Kannst Du das mal an einem Beispiel oder mit einer Exceldatei demonstrieren?


----------



## planlosShorty (13. November 2002)

argh... meine webspace sind alle tot und mein FTP geht irgendwie nicht. Also ich habe z.b. arbeitsproben alle die noch nicht ausgeführt worden sind, dort steht dann noch 0. a1= 0 b1= 0 c1=50 d1=50 e1= 50 wenn man daraus den mittelwert nimmt bekommt aber 30 raus und nicht 50 . wie bekomme ich es nun hin das er die ersten beiden felder erst dann auswertet wenn sie größer als 0 sind.

So nun kapiert?

ftp://excel:excel@planlos-shorty.dyndns.org/FTP/mittelwert.xls


----------



## Thomas Lindner (13. November 2002)

Nicht perfekt die Lösung, aber funktionieren müsste es:


( Endung von "zip" in "xls" ändern )


----------



## planlosShorty (13. November 2002)

Ja so würde es gehen. das hatte ich auch schon als lösung. Nur sind alle anderen Felder gesperrt und ich habe nur die 6. Felder zur verfügung. Und damit muß ich auskommen. da liegt das problem!


----------



## planlosShorty (13. November 2002)

das wäre zu einfach. es muß auch so gehen. man muß doch irgendwie felder zählen können!


----------



## Thomas Lindner (13. November 2002)

Und wieso beziehst Du Dich dann nicht in einem weiteren Tabellenblatt oder sogar in einer neuen Tabelle auf die 6 Zellen?


Siehe Dateianhang!

N.S.: Du könntest auch über Abfragen (VB) oder ähnliches, z.B. riesige "Wenn,dann,sonst" mit den 6 Feldern auskommen.

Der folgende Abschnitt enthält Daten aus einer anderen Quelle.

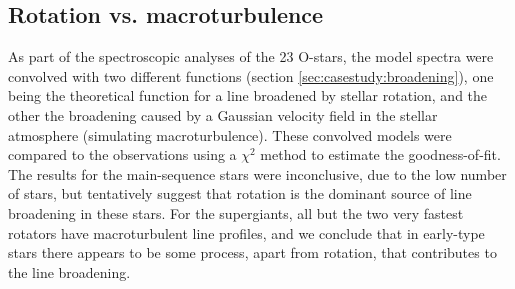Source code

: \subsection{Rotation vs. macroturbulence}

As part of the spectroscopic analyses of the 23 O-stars, the model
spectra were convolved with two different functions (section
\ref{sec:casestudy:broadening}), one being the theoretical function for
a line broadened by stellar rotation, and the other the broadening
caused by a Gaussian velocity field in the stellar atmosphere
(simulating macroturbulence). These convolved models were compared to
the observations using a $\chi^2$ method to estimate the
goodness-of-fit. The results for the main-sequence stars were
inconclusive, due to the low number of stars, but tentatively suggest
that rotation is the dominant source of line broadening in these
stars. For the supergiants, all but the two very fastest rotators have
macroturbulent line profiles, and we conclude that in early-type stars
there appears to be some process, apart from rotation, that
contributes to the line broadening.


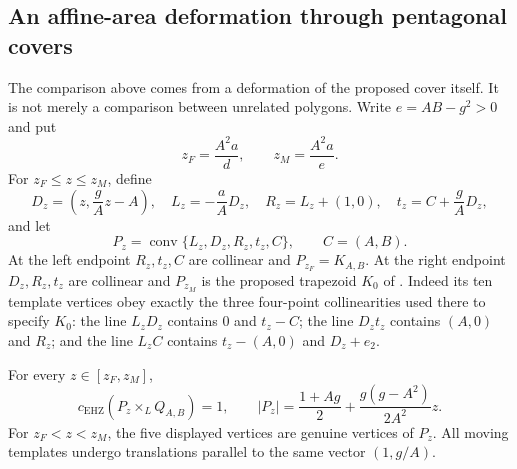 \subsection{An affine-area deformation through pentagonal covers}

The comparison above comes from a deformation of the proposed cover itself.
It is not merely a comparison between unrelated polygons. Write
$e=AB-g^2>0$ and put
\[
 z_F=\frac{A^2a}{d},\qquad z_M=\frac{A^2a}{e}.
\]
For $z_F\leq z\leq z_M$, define
\[
 D_z=\left(z,\frac gA z-A\right),\quad
 L_z=-\frac aA D_z,\quad R_z=L_z+(1,0),\quad
 t_z=C+\frac gA D_z,
\]
and let
\[
 P_z=\operatorname{conv}\{L_z,D_z,R_z,t_z,C\},\qquad C=(A,B).
\]
At the left endpoint $R_z,t_z,C$ are collinear and $P_{z_F}=K_{A,B}$.
At the right endpoint $D_z,R_z,t_z$ are collinear and $P_{z_M}$ is the
proposed trapezoid $K_0$ of \cite[Figure~11]{BMP2026}.
Indeed its ten template vertices obey exactly the three four-point
collinearities used there to specify $K_0$: the line $L_zD_z$ contains
$0$ and $t_z-C$; the line $D_zt_z$ contains $(A,0)$ and $R_z$;
and the line $L_zC$ contains $t_z-(A,0)$ and $D_z+e_2$.

\begin{proposition}\label{prop:truncated-shadow}
For every $z\in[z_F,z_M]$,
\begin{equation}\label{eq:shadow-cover-area}
 c_{\mathrm{EHZ}}(P_z\times_L Q_{A,B})=1,\qquad
 |P_z|=\frac{1+Ag}{2}+\frac{g(g-A^2)}{2A^2}z.
\end{equation}
For $z_F<z<z_M$, the five displayed vertices are genuine vertices of
$P_z$. All moving templates undergo translations parallel to the same
vector $(1,g/A)$.
\end{proposition}

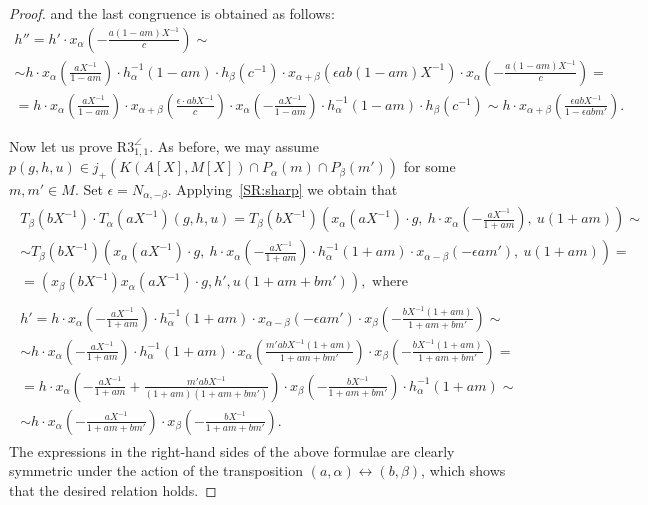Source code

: \documentclass[oneside, 8pt]{amsart}
\theoremstyle{remark}
\theoremstyle{definition}
\numberwithin{equation}{section}
\begin{document}
\begin{proof}
  and the last congruence is obtained as follows:
 \begin{multline} \nonumber
 h'' = h' \cdot x_\alpha\left(-\tfrac{a(1 - am)X^{-1}}{c}\right) \sim \\ \sim  h\cdot x_\alpha\left(\tfrac{a X^{-1}}{1-am}\right) \cdot h_{\alpha}^{-1}(1-am)\cdot h_{\beta}(c^{-1})\cdot x_{\alpha + \beta}\left(\epsilon ab(1-am)X^{-1}\right)\cdot x_\alpha\left(-\tfrac{a(1 - am)X^{-1}}{c}\right) = \\
 = h\cdot x_\alpha\left(\tfrac{a X^{-1}}{1-am}\right) \cdot x_{\alpha + \beta}\left(\tfrac{\epsilon \cdot abX^{-1}}{c}\right)\cdot x_\alpha\left(-\tfrac{aX^{-1}}{1 - am}\right) \cdot h_{\alpha}^{-1}(1-am)\cdot h_{\beta}(c^{-1}) \sim
 h\cdot x_{\alpha + \beta}\left(\tfrac{\epsilon   abX^{-1}}{1 - \epsilon a b m'}\right).
\end{multline}

Now let us prove $\text{R3}_{1,1}^\angle$. As before, we may assume $p(g, h, u) \in j_+(K(A[X], M[X]) \cap P_\alpha(m) \cap P_{\beta}(m'))$ for some $m, m' \in M$.
Set $\epsilon = N_{\alpha,-\beta}$. Applying~\cref{SR:sharp} we obtain that
\begin{gather*} \begin{multlined} \nonumber
 T_\beta(bX^{-1}) \cdot T_\alpha(aX^{-1}) \left(g, h, u\right) = 
 T_\beta(bX^{-1}) \left(x_\alpha(aX^{-1})\cdot g,\ h \cdot x_\alpha\left(-\tfrac{aX^{-1}}{1 + am}\right) ,\ u(1 + am)\right) \sim \\ 
 \sim T_\beta(bX^{-1}) \left(x_\alpha(aX^{-1})\cdot g,\ h \cdot x_\alpha\left(-\tfrac{aX^{-1}}{1 + am}\right) \cdot h^{-1}_\alpha(1 + am) \cdot x_{\alpha-\beta}(-\epsilon am'),\ u(1 + am)\right) = \\
 = (x_\beta(bX^{-1}) x_\alpha(aX^{-1}) \cdot g, h', u(1 + am + bm')), \text{ where} \end{multlined} \\
\begin{multlined} \nonumber
 h' = h \cdot x_\alpha\left(-\tfrac{aX^{-1}}{1 + am}\right) \cdot h^{-1}_\alpha(1 + am) \cdot x_{\alpha-\beta}(-\epsilon am') \cdot x_\beta\left(-\tfrac{bX^{-1}(1+am)}{1 + am + bm'}\right) \sim \\
    \sim h \cdot x_\alpha\left(-\tfrac{aX^{-1}}{1 + am}\right) \cdot h^{-1}_\alpha(1 + am) \cdot x_{\alpha}\left(\tfrac{m'abX^{-1}(1+am)}{1 + am + bm'}\right) \cdot x_\beta\left(-\tfrac{bX^{-1}(1+am)}{1 + am + bm'}\right) = \\
 = h \cdot x_\alpha\left(-\tfrac{aX^{-1}}{1 + am} + \tfrac{m'abX^{-1}}{(1+am)(1 + am + bm')}\right) \cdot x_\beta\left(-\tfrac{bX^{-1}}{1 + am + bm'}\right) \cdot h^{-1}_\alpha(1 + am) \sim \\
 \sim h \cdot x_\alpha\left(-\tfrac{aX^{-1}}{1 + am + bm'}\right) \cdot x_\beta\left(-\tfrac{bX^{-1}}{1 + am + bm'}\right).
\end{multlined}
\end{gather*}
The expressions in the right-hand sides of the above formulae are clearly symmetric under the action of the transposition $(a, \alpha) \leftrightarrow (b, \beta)$, which shows that the desired relation holds.
\end{proof}
\end{document}
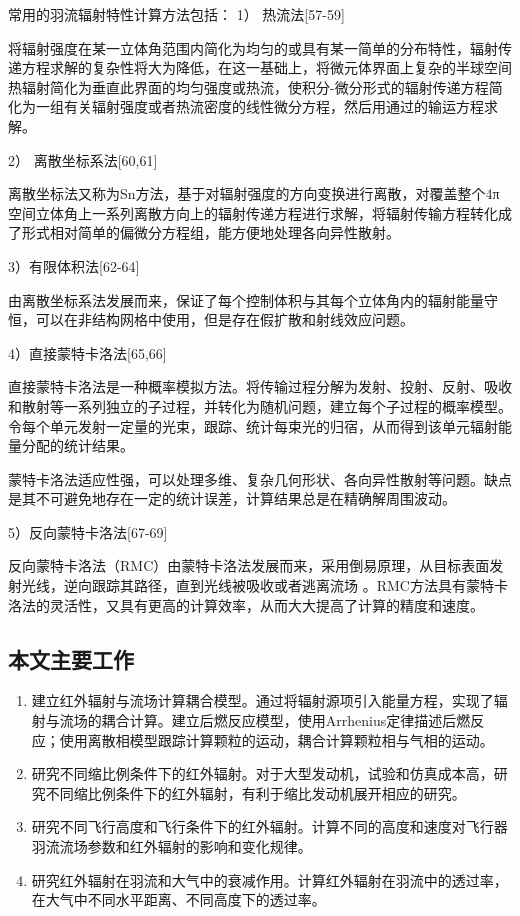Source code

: 常用的羽流辐射特性计算方法包括：
1）	热流法[57-59]

将辐射强度在某一立体角范围内简化为均匀的或具有某一简单的分布特性，辐射传递方程求解的复杂性将大为降低，在这一基础上，将微元体界面上复杂的半球空间热辐射简化为垂直此界面的均匀强度或热流，使积分-微分形式的辐射传递方程简化为一组有关辐射强度或者热流密度的线性微分方程，然后用通过的输运方程求解。

2）	离散坐标系法[60,61]

离散坐标法又称为Sn方法，基于对辐射强度的方向变换进行离散，对覆盖整个4π空间立体角上一系列离散方向上的辐射传递方程进行求解，将辐射传输方程转化成了形式相对简单的偏微分方程组，能方便地处理各向异性散射。

3）有限体积法[62-64]

由离散坐标系法发展而来，保证了每个控制体积与其每个立体角内的辐射能量守恒，可以在非结构网格中使用，但是存在假扩散和射线效应问题。

4）直接蒙特卡洛法[65,66]	

直接蒙特卡洛法是一种概率模拟方法。将传输过程分解为发射、投射、反射、吸收和散射等一系列独立的子过程，并转化为随机问题，建立每个子过程的概率模型。令每个单元发射一定量的光束，跟踪、统计每束光的归宿，从而得到该单元辐射能量分配的统计结果。

蒙特卡洛法适应性强，可以处理多维、复杂几何形状、各向异性散射等问题。缺点是其不可避免地存在一定的统计误差，计算结果总是在精确解周围波动。

5）反向蒙特卡洛法[67-69]

反向蒙特卡洛法（RMC）由蒙特卡洛法发展而来，采用倒易原理，从目标表面发射光线，逆向跟踪其路径，直到光线被吸收或者逃离流场 。RMC方法具有蒙特卡洛法的灵活性，又具有更高的计算效率，从而大大提高了计算的精度和速度。

\subsection{本文主要工作}
\begin{enumerate}
	\item 建立红外辐射与流场计算耦合模型。通过将辐射源项引入能量方程，实现了辐射与流场的耦合计算。建立后燃反应模型，使用Arrhenius定律描述后燃反应；使用离散相模型跟踪计算颗粒的运动，耦合计算颗粒相与气相的运动。
	\item 研究不同缩比例条件下的红外辐射。对于大型发动机，试验和仿真成本高，研究不同缩比例条件下的红外辐射，有利于缩比发动机展开相应的研究。
	\item 研究不同飞行高度和飞行条件下的红外辐射。计算不同的高度和速度对飞行器羽流流场参数和红外辐射的影响和变化规律。
	\item 研究红外辐射在羽流和大气中的衰减作用。计算红外辐射在羽流中的透过率，在大气中不同水平距离、不同高度下的透过率。
\end{enumerate}





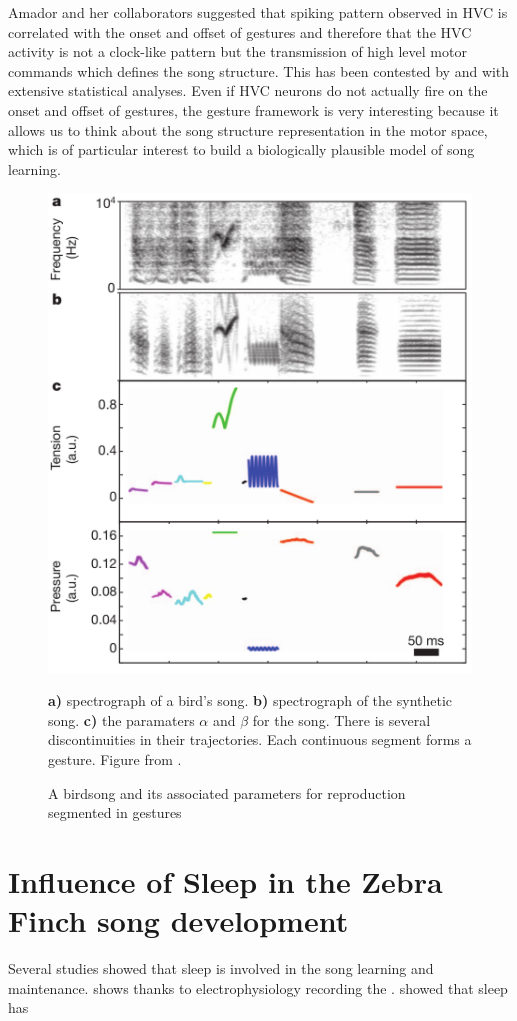 \documentclass{report}
\begin{document}
Amador and her collaborators suggested that spiking pattern observed
in HVC is correlated with the onset and offset of gestures and therefore that
the HVC activity is not a clock-like pattern but the transmission of high level
motor commands which defines the song structure. This has been contested by
\textcite{lynch_rhythmic_2016} and \textcite{picardo_population-level_2016} with
extensive statistical analyses. Even if HVC neurons do not actually fire on the
onset and offset of gestures, the gesture framework is very interesting because
it allows us to think about the song structure representation in the motor
space, which is of particular interest to build a biologically plausible model
of song learning.

\begin{figure}[htbp]
  {\center
  \includegraphics[width=0.5\linewidth]{media/gesture_schema_amador}
  \caption{A birdsong and its associated parameters for reproduction segmented
  in gestures\label{gestures_schema}}}

  \small
  \textbf{a)} spectrograph of a bird's song. \textbf{b)} spectrograph of the
  synthetic song. \textbf{c)} the paramaters \(\alpha\) and \(\beta\) for the
  song. There is several discontinuities in their trajectories. Each continuous
  segment forms a gesture. Figure from \textcite{amador_elemental_2013}.

\end{figure}

\section{Influence of Sleep in the Zebra Finch song development}
\label{influence-of-sleep-in-the-zebra-finch-song-development}

Several studies showed that sleep is involved in the song learning and
maintenance. \textcite{dave_song_2000} shows thanks to electrophysiology
recording the . \textcite{deregnaucourt_how_2005} showed that sleep has
\end{document}
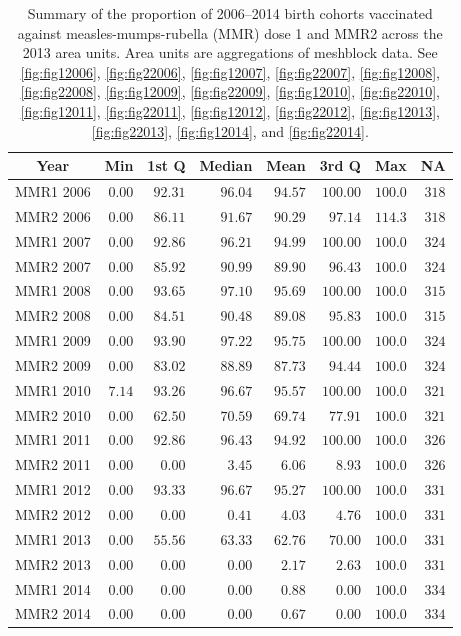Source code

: \documentclass{article}
\begin{document}
 \vspace{5mm} %
\begin{table}
\begin{center}
\begin{tabular}{lrrrrrrr}
\hline\hline
\multicolumn{1}{c}{Year}&\multicolumn{1}{c}{Min}&\multicolumn{1}{c}{1st Q}&\multicolumn{1}{c}{Median}&\multicolumn{1}{c}{Mean}&\multicolumn{1}{c}{3rd Q}&\multicolumn{1}{c}{Max}&\multicolumn{1}{c}{NA}\tabularnewline
\hline
MMR1 2006&$0.00$&$92.31$&$96.04$&$94.57$&$100.00$&$100.0$&$318$\tabularnewline
MMR2 2006&$0.00$&$86.11$&$91.67$&$90.29$&$ 97.14$&$114.3$&$318$\tabularnewline
MMR1 2007&$0.00$&$92.86$&$96.21$&$94.99$&$100.00$&$100.0$&$324$\tabularnewline
MMR2 2007&$0.00$&$85.92$&$90.99$&$89.90$&$ 96.43$&$100.0$&$324$\tabularnewline
MMR1 2008&$0.00$&$93.65$&$97.10$&$95.69$&$100.00$&$100.0$&$315$\tabularnewline
MMR2 2008&$0.00$&$84.51$&$90.48$&$89.08$&$ 95.83$&$100.0$&$315$\tabularnewline
MMR1 2009&$0.00$&$93.90$&$97.22$&$95.75$&$100.00$&$100.0$&$324$\tabularnewline
MMR2 2009&$0.00$&$83.02$&$88.89$&$87.73$&$ 94.44$&$100.0$&$324$\tabularnewline
MMR1 2010&$7.14$&$93.26$&$96.67$&$95.57$&$100.00$&$100.0$&$321$\tabularnewline
MMR2 2010&$0.00$&$62.50$&$70.59$&$69.74$&$ 77.91$&$100.0$&$321$\tabularnewline
MMR1 2011&$0.00$&$92.86$&$96.43$&$94.92$&$100.00$&$100.0$&$326$\tabularnewline
MMR2 2011&$0.00$&$ 0.00$&$ 3.45$&$ 6.06$&$  8.93$&$100.0$&$326$\tabularnewline
MMR1 2012&$0.00$&$93.33$&$96.67$&$95.27$&$100.00$&$100.0$&$331$\tabularnewline
MMR2 2012&$0.00$&$ 0.00$&$ 0.41$&$ 4.03$&$  4.76$&$100.0$&$331$\tabularnewline
MMR1 2013&$0.00$&$55.56$&$63.33$&$62.76$&$ 70.00$&$100.0$&$331$\tabularnewline
MMR2 2013&$0.00$&$ 0.00$&$ 0.00$&$ 2.17$&$  2.63$&$100.0$&$331$\tabularnewline
MMR1 2014&$0.00$&$ 0.00$&$ 0.00$&$ 0.88$&$  0.00$&$100.0$&$334$\tabularnewline
MMR2 2014&$0.00$&$ 0.00$&$ 0.00$&$ 0.67$&$  0.00$&$100.0$&$334$\tabularnewline
\hline
\end{tabular}\end{center}\caption{Summary of the proportion of 2006--2014 birth cohorts vaccinated against measles-mumps-rubella (MMR) dose 1 and MMR2 across the 2013 area units. Area units are aggregations of meshblock data. See \autoref{fig:fig12006}, \autoref{fig:fig22006}, \autoref{fig:fig12007}, \autoref{fig:fig22007}, \autoref{fig:fig12008}, \autoref{fig:fig22008}, \autoref{fig:fig12009}, \autoref{fig:fig22009}, \autoref{fig:fig12010}, \autoref{fig:fig22010}, \autoref{fig:fig12011}, \autoref{fig:fig22011}, \autoref{fig:fig12012}, \autoref{fig:fig22012}, \autoref{fig:fig12013}, \autoref{fig:fig22013}, \autoref{fig:fig12014}, and \autoref{fig:fig22014}.}
\label{table:tab_mmr_nir}
\end{table}
\end{document}
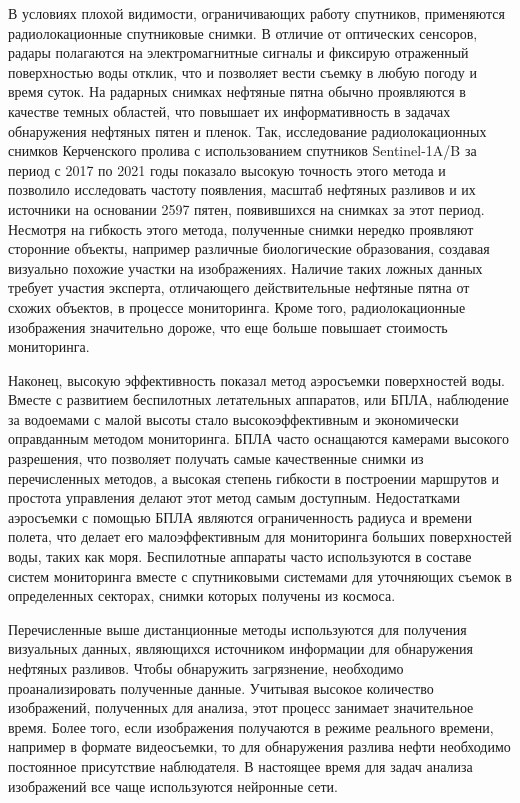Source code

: В условиях плохой видимости, ограничивающих работу спутников, применяются радиолокационные спутниковые снимки. В отличие от оптических сенсоров, радары полагаются на электромагнитные сигналы и фиксирую отраженный поверхностью воды отклик, что и позволяет вести съемку в любую погоду и время суток. На радарных снимках нефтяные пятна обычно проявляются в качестве темных областей, что повышает их информативность в задачах обнаружения нефтяных пятен и пленок.  Так, исследование радиолокационных снимков Керченского пролива с использованием спутников Sentinel-1A/B за период с 2017 по 2021 годы показало высокую точность этого метода и позволило исследовать частоту появления, масштаб нефтяных разливов и их источники на основании 2597 пятен, появившихся на снимках за этот период\cite{radiophoto}. Несмотря на гибкость этого метода, полученные снимки нередко проявляют сторонние объекты, например различные биологические образования, создавая визуально похожие участки на изображениях. Наличие таких ложных данных требует участия эксперта, отличающего действительные нефтяные пятна от схожих объектов, в процессе мониторинга. Кроме того, радиолокационные изображения значительно дороже, что еще больше повышает стоимость мониторинга.

Наконец, высокую эффективность показал метод аэросъемки поверхностей воды. Вместе с развитием беспилотных летательных аппаратов, или БПЛА, наблюдение за водоемами с малой высоты стало высокоэффективным и экономически оправданным методом мониторинга. БПЛА часто оснащаются камерами высокого разрешения, что позволяет получать самые качественные снимки из перечисленных методов, а высокая степень гибкости в построении маршрутов и простота управления делают этот метод самым доступным. Недостатками аэросъемки с помощью БПЛА являются ограниченность радиуса и времени полета, что делает его малоэффективным для мониторинга больших поверхностей воды, таких как моря. Беспилотные аппараты часто используются в составе систем мониторинга вместе с спутниковыми системами для уточняющих съемок в определенных секторах, снимки которых получены из космоса. 

Перечисленные выше дистанционные методы используются для получения визуальных данных, являющихся источником информации для обнаружения нефтяных разливов. Чтобы обнаружить загрязнение, необходимо проанализировать полученные данные. Учитывая высокое количество изображений, полученных для анализа, этот процесс занимает значительное время. Более того, если изображения получаются в режиме реального времени, например в формате видеосъемки, то для обнаружения разлива нефти необходимо постоянное присутствие наблюдателя. В настоящее время для задач анализа изображений все чаще используются нейронные сети.

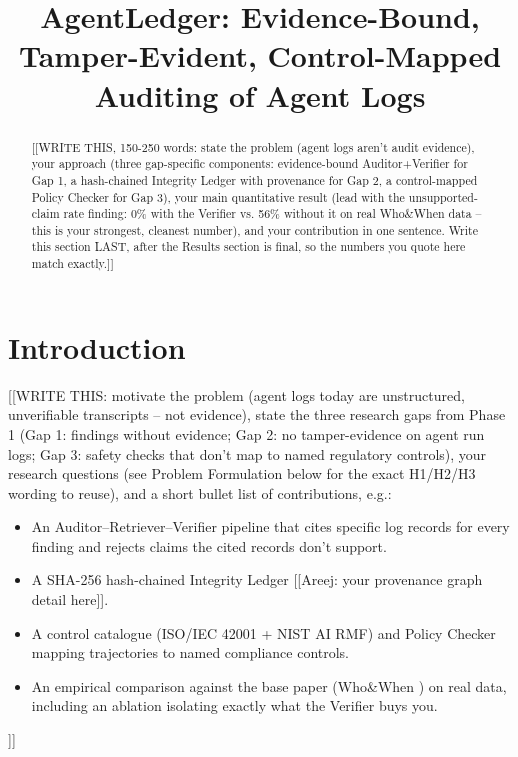 \documentclass[conference]{IEEEtran}
\begin{document}
\title{AgentLedger: Evidence-Bound, Tamper-Evident, Control-Mapped Auditing of Agent Logs}

\author{
\and
{}
}

\maketitle

\begin{abstract}
[[WRITE THIS, 150-250 words: state the problem (agent logs aren't audit
evidence), your approach (three gap-specific components: evidence-bound
Auditor+Verifier for Gap 1, a hash-chained Integrity Ledger with provenance
for Gap 2, a control-mapped Policy Checker for Gap 3), your main
quantitative result (lead with the unsupported-claim rate finding: 0\% with
the Verifier vs. 56\% without it on real Who\&When data -- this is your
strongest, cleanest number), and your contribution in one sentence. Write
this section LAST, after the Results section is final, so the numbers you
quote here match exactly.]]
\end{abstract}

\section{Introduction}
[[WRITE THIS: motivate the problem (agent logs today are unstructured,
unverifiable transcripts -- not evidence), state the three research gaps
from Phase 1 (Gap 1: findings without evidence; Gap 2: no tamper-evidence
on agent run logs; Gap 3: safety checks that don't map to named regulatory
controls), your research questions (see Problem Formulation below for the
exact H1/H2/H3 wording to reuse), and a short bullet list of contributions,
e.g.:
\begin{itemize}
  \item An Auditor--Retriever--Verifier pipeline that cites specific log
    records for every finding and rejects claims the cited records don't
    support.
  \item A SHA-256 hash-chained Integrity Ledger [[Areej: your provenance
    graph detail here]].
  \item A control catalogue (ISO/IEC 42001 + NIST AI RMF) and Policy
    Checker mapping trajectories to named compliance controls.
  \item An empirical comparison against the base paper (Who\&When
    \cite{zhang2025whowhen}) on real data, including an ablation isolating
    exactly what the Verifier buys you.
\end{itemize}
]]
\end{document}
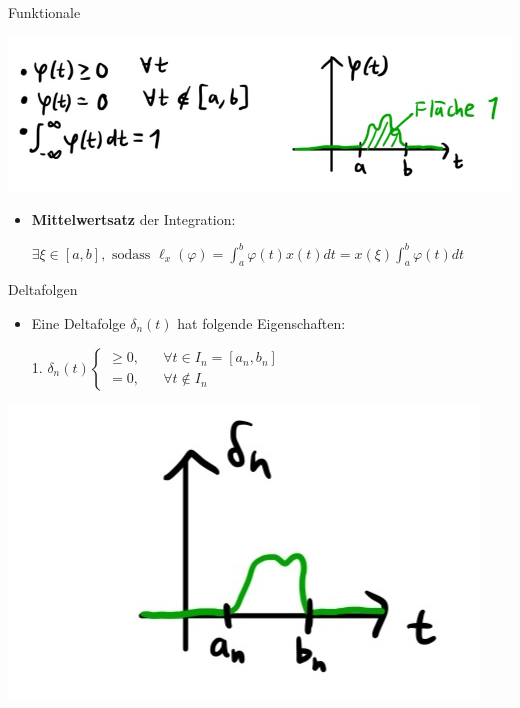 \documentclass[14pt, aspectratio=169, handout]{beamer}
\begin{document}
\begin{frame}{Funktionale}
    \begin{center}
        \includegraphics[width=0.8\linewidth]{figures/Funktionale_3.jpg}
    \end{center}
    \begin{itemize}
        \item \textbf{Mittelwertsatz} der Integration: 
        \item[] $\exists \xi \in [a,b], \text{ sodass }  \ell_x(\varphi) = \displaystyle\int_a^b \varphi(t)x(t)dt = x(\xi)\displaystyle\int_a^b \varphi(t)dt$
    \end{itemize}
\end{frame}

\begin{frame}{Deltafolgen}
    \begin{itemize}
        \item Eine Deltafolge $\delta_n(t)$ hat folgende Eigenschaften:
        \item[] 
        \item[1.]  $\delta_n(t) \begin{cases}
        \geq 0, \hspace{20pt} \forall t \in I_n = [a_n, b_n]\\
        = 0, \hspace{20pt} \forall t \notin I_n
        \end{cases}$
    \end{itemize}
    \begin{center}
        \includegraphics[width=0.4\linewidth]{figures/Deltafolge_3.jpg}
    \end{center}
\end{frame}
\end{document}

Aber das "programmiere" ich Dir jetzt beim besten Willen nicht!
Den Ansatz habe ich Dir "gezeigt" - mach was draus!


----------



## planlosShorty (13. November 2002)

habe es gerade im internet gefunden... Trotzdem danke... =zählenwenn(a1:d1;"0")

so nun sollte es kein prob mehr sein.


----------



## Thomas Lindner (13. November 2002)

...na gut Problem selber gelöst - so mag ich das!


----------



## planlosShorty (13. November 2002)

Hier nochmal die Lösung für alle die das Problem auch haben:

=SUMME(B2:B7)/(ANZAHL(B2:B7)-ZÄHLENWENN(B2:B7;"0")) oder sogar noch einfacher

=SUMME(B5:G5)/ZÄHLENWENN(B5:G5;">0")


----------



## Thomas Lindner (13. November 2002)

...fein - danke!


----------



## tuxracer (20. Juni 2003)

Falls ich das richtig verstehe, hast du das problem, dass dir excel mit der funktion mittelwert alle 0 werte mit in die berechnung aufnimmt.

wenn Du einen Umweg über ne zwischenspalte machst, dann geht das


----------